### WHAT THE TASK REQUIRES
The word "caption" marks the lines you need; copy each of them from the data.

Source data:
──────
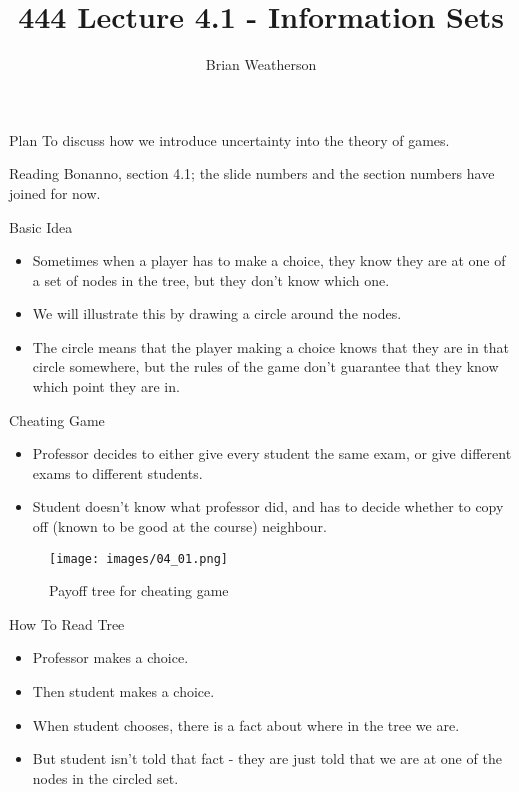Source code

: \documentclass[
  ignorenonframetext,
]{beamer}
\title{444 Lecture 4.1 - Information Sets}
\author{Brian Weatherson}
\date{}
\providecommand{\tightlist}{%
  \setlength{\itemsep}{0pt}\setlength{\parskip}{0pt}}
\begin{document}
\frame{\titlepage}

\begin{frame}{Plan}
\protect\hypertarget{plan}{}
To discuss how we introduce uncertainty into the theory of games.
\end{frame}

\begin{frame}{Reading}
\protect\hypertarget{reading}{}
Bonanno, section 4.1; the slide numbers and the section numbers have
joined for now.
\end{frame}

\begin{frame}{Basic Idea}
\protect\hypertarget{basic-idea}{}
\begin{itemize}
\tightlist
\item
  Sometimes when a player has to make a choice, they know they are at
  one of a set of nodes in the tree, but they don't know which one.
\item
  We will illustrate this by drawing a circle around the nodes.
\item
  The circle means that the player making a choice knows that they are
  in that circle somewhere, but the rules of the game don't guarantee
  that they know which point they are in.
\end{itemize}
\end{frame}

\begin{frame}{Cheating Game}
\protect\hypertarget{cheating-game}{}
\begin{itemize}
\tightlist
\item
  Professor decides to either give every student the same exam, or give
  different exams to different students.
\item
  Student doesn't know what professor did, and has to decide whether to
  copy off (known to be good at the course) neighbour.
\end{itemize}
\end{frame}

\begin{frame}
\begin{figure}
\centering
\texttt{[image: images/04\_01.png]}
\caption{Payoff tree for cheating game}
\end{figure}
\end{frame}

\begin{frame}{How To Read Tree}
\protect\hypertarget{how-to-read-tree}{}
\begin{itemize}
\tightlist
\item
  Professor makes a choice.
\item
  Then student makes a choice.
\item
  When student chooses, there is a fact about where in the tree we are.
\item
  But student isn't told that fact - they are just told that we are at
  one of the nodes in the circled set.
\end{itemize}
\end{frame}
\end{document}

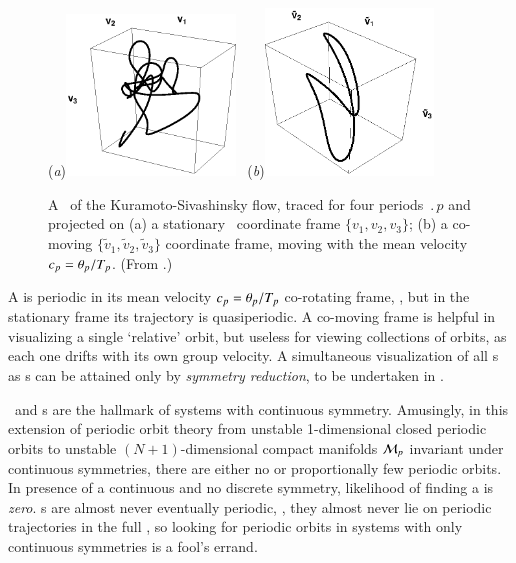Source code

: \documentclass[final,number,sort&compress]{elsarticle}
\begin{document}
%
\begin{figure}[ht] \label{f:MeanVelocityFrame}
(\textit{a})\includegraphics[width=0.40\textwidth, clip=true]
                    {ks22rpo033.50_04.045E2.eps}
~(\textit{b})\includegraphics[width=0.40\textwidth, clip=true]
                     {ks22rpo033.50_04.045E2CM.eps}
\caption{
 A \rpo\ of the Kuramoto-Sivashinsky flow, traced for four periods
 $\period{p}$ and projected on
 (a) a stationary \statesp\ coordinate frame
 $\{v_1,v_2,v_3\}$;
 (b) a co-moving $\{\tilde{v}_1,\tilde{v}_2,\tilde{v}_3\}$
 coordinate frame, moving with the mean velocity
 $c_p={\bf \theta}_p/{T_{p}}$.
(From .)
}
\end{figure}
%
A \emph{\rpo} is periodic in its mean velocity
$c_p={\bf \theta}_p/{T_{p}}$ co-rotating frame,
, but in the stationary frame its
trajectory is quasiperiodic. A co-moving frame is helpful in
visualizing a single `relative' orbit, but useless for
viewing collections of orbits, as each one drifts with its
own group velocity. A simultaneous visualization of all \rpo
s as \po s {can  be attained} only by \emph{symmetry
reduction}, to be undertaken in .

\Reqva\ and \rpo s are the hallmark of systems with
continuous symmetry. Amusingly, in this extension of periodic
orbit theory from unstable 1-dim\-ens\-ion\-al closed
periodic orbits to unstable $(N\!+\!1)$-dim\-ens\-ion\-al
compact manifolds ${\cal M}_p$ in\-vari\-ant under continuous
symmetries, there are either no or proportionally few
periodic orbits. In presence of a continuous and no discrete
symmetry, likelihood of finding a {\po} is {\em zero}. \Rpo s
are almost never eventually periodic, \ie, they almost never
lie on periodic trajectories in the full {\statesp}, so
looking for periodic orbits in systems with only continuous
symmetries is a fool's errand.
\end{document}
──────
### EXERCISE RESULT
\caption{Payoff tree for cheating game}
\caption{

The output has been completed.